En 2025, 40 500 entrepreneurs ont été accompagnés par le réseau France Active, contre 37 000 l’année précédente. Au total, 465 millions d’euros ont été mobilisés au service de la création, de la reprise et du développement d’entreprises engagées. Résultat : la création ou la consolidation de 72 200 emplois, un niveau en progression par rapport aux 70 000 emplois recensés en 2024. Dans une conjoncture économique tendue, ces chiffres positionnent la finance solidaire comme un amortisseur économique à part entière.

L’indicateur le plus structurant reste toutefois le taux de pérennité des entreprises soutenues. Cinq ans après leur création ou leur reprise, 81 % d’entre elles sont toujours en activité, contre 69 % en moyenne au niveau national selon l’Insee. L’écart de douze points est significatif. Il suggère que l’accompagnement financier adossé à un suivi stratégique renforce durablement la solidité des structures, y compris dans des environnements dégradés. Cette performance se double d’un impact sur l’emploi : les entreprises financées doublent en moyenne leurs effectifs en cinq ans, avec des postes majoritairement pérennes et non délocalisables, contribuant ainsi à la stabilité des bassins d’activité locaux.

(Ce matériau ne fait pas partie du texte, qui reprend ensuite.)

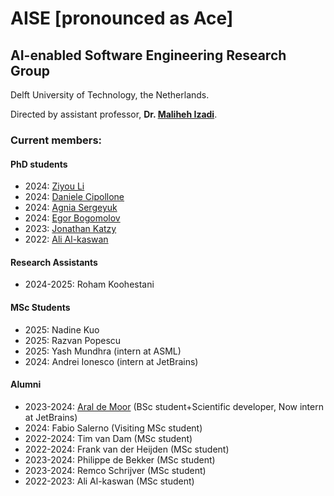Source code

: # AISE [pronounced as Ace]
## AI-enabled Software Engineering Research Group
Delft University of Technology, the Netherlands.

Directed by assistant professor, **Dr. [Maliheh Izadi][malii]**.

### Current members:
#### PhD students
- 2024: [Ziyou Li][ziyou]
- 2024: [Daniele Cipollone][danielec]
- 2024: [Agnia Sergeyuk][agnias]
- 2024: [Egor Bogomolov][egorb]
- 2023: [Jonathan Katzy][jonathank]
- 2022: [Ali Al-kaswan][alia]

#### Research Assistants
- 2024-2025: Roham Koohestani


#### MSc Students
- 2025: Nadine Kuo
- 2025: Razvan Popescu
- 2025: Yash Mundhra (intern at ASML)
- 2024: Andrei Ionesco (intern at JetBrains)

#### Alumni
- 2023-2024: [Aral de Moor][arald] (BSc student+Scientific developer, Now intern at JetBrains)
- 2024: Fabio Salerno (Visiting MSc student)
- 2022-2024: Tim van Dam (MSc student)
- 2022-2024: Frank van der Heijden (MSc student)
- 2023-2024: Philippe de Bekker (MSc student)
- 2023-2024: Remco Schrijver (MSc student)
- 2022-2023: Ali Al-kaswan (MSc student)


[malii]: https://malihehizadi.github.io/PersonalWebsite/
[alia]: https://aalkaswan.github.io/
[jonathank]: https://jkatzy.nl/
[egorb]: https://scholar.google.com/citations?user=rxacRcwAAAAJ&hl=en
[agnias]: https://scholar.google.com/citations?user=EHnCIIwAAAAJ&hl=en
[arald]: https://aral.cc/
[danielec]: https://www.linkedin.com/in/dancip00/
[ziyou]: https://li-ziyou.github.io/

Multiplier les leviers de financement

La robustesse du modèle de France Active et du financement solidaire tient également à son effet levier. Chaque euro apporté permet de mobiliser en moyenne trois euros de financements complémentaires auprès d’autres partenaires financiers. Ce mécanisme démultiplie l’impact initial et favorise l’ancrage territorial des projets. La répartition des financements illustre d’ailleurs la structuration de cette ingénierie financière : 315 millions d’euros ont été engagés en prêts bancaires garantis, 87 millions en prêts garantis auprès d’acteurs du microcrédit, 52,3 millions en investissements solidaires, 9,5 millions en prêts personnels et 1,2 million en primes.

Au-delà des volumes mobilisés, la résilience observée s’explique par le profil des entrepreneurs accompagnés et par l’intensité du suivi proposé. Tous les créateurs soutenus étaient en recherche d’emploi. Parmi eux, 37,9 % se trouvaient en situation de grande précarité et 32,7 % résidaient dans des territoires fragiles, qu’il s’agisse de zones de revitalisation rurale ou de quartiers prioritaires de la politique de la ville. Près d’un créateur sur deux est une femme, 30,7 % ont moins de 30 ans et 51,3 % disposent d’un niveau d’études inférieur ou égal au baccalauréat. Le modèle démontre ainsi qu’inclusion sociale et performance économique ne sont pas antinomiques.

Face à la montée des fragilités, l’accompagnement a été renforcé en 2025. Le nombre d’entrepreneurs ayant bénéficié de formations, de parcours de professionnalisation ou de temps collectifs d’échanges a progressé de 20 % en un an, atteignant 11 446 bénéficiaires. Parallèlement, la part des structures accompagnées en phase de relance est passée de 8 % à 13 %, traduisant une capacité accrue d’intervention préventive. Les retours des bénéficiaires confirment l’importance de cet appui : 70 % des entrepreneurs les plus fragiles estiment que l’accompagnement a été décisif pour développer leurs compétences et 59 % déclarent avoir élargi leur réseau professionnel grâce à ce soutien.

Ces résultats interrogent la perception souvent répandue d’une ESS cantonnée à une logique de réparation sociale. Les données 2025 montrent au contraire un modèle économique capable de conjuguer utilité sociale, création d’emplois et solidité financière. La finance solidaire apparaît ici comme un vecteur de stabilisation des territoires, notamment dans les secteurs identifiés comme prioritaires à l’horizon 2030, tels que l’agriculture et l’alimentation durable, le réemploi et le recyclage, la mobilité durable ou encore la rénovation de l’habitat.